Brief: Line by line, retype the material below exactly, from its first line up to and including the one holding "repository to life.".

Segment Start: Working data

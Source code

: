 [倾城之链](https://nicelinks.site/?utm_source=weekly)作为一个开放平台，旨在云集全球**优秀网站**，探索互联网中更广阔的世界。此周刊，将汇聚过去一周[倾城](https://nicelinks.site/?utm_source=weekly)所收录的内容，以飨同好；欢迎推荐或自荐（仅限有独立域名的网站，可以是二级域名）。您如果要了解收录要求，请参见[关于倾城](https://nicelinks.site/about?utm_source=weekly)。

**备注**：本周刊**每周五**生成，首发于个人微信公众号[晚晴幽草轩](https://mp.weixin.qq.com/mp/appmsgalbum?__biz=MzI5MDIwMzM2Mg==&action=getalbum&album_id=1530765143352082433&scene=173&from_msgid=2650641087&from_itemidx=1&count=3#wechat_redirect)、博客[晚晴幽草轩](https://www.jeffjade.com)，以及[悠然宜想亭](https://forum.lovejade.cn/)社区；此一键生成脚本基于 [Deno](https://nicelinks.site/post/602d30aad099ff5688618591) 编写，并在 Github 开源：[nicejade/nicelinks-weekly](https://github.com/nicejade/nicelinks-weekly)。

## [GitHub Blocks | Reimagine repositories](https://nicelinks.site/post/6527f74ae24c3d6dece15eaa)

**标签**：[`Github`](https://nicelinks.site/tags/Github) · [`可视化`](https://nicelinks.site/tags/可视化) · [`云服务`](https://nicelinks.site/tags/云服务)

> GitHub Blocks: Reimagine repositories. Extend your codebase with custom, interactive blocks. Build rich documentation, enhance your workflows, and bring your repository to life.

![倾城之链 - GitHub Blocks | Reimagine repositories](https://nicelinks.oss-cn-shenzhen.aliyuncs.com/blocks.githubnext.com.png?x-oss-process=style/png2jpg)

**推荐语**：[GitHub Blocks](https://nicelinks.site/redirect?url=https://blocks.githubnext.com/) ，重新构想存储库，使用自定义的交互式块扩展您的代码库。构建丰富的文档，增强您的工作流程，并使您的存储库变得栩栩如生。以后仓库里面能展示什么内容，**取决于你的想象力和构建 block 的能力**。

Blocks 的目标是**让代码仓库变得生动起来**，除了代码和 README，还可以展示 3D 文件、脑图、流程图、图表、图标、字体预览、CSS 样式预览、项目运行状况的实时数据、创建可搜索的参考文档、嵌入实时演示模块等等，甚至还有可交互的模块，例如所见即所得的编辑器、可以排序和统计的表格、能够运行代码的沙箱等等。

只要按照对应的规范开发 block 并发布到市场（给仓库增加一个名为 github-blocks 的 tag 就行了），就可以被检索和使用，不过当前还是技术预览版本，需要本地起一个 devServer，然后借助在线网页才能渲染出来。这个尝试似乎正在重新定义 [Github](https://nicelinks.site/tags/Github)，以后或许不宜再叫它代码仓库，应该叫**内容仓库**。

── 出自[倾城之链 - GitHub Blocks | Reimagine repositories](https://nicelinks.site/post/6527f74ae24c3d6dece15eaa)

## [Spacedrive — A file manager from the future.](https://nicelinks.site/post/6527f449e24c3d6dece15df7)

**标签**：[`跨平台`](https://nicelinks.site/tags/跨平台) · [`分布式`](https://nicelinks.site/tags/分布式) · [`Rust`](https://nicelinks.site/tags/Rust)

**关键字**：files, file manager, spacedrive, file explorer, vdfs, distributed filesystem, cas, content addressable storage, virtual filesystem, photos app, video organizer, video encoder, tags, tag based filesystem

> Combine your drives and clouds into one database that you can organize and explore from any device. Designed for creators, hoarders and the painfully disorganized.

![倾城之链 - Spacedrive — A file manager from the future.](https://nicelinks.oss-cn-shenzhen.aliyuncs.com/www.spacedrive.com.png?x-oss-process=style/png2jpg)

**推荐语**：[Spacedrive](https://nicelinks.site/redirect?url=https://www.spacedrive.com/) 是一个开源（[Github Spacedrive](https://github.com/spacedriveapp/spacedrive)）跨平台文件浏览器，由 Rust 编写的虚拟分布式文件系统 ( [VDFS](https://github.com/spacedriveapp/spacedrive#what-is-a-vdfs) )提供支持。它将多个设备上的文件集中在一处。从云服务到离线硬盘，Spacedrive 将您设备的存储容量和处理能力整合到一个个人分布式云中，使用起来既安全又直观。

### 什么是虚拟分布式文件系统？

Segment End: Working data

Answer box:
Source code

: [倾城之链](https://nicelinks.site/?utm_source=weekly)作为一个开放平台，旨在云集全球**优秀网站**，探索互联网中更广阔的世界。此周刊，将汇聚过去一周[倾城](https://nicelinks.site/?utm_source=weekly)所收录的内容，以飨同好；欢迎推荐或自荐（仅限有独立域名的网站，可以是二级域名）。您如果要了解收录要求，请参见[关于倾城](https://nicelinks.site/about?utm_source=weekly)。

**备注**：本周刊**每周五**生成，首发于个人微信公众号[晚晴幽草轩](https://mp.weixin.qq.com/mp/appmsgalbum?__biz=MzI5MDIwMzM2Mg==&action=getalbum&album_id=1530765143352082433&scene=173&from_msgid=2650641087&from_itemidx=1&count=3#wechat_redirect)、博客[晚晴幽草轩](https://www.jeffjade.com)，以及[悠然宜想亭](https://forum.lovejade.cn/)社区；此一键生成脚本基于 [Deno](https://nicelinks.site/post/602d30aad099ff5688618591) 编写，并在 Github 开源：[nicejade/nicelinks-weekly](https://github.com/nicejade/nicelinks-weekly)。

## [GitHub Blocks | Reimagine repositories](https://nicelinks.site/post/6527f74ae24c3d6dece15eaa)

**标签**：[`Github`](https://nicelinks.site/tags/Github) · [`可视化`](https://nicelinks.site/tags/可视化) · [`云服务`](https://nicelinks.site/tags/云服务)

> GitHub Blocks: Reimagine repositories. Extend your codebase with custom, interactive blocks. Build rich documentation, enhance your workflows, and bring your repository to life.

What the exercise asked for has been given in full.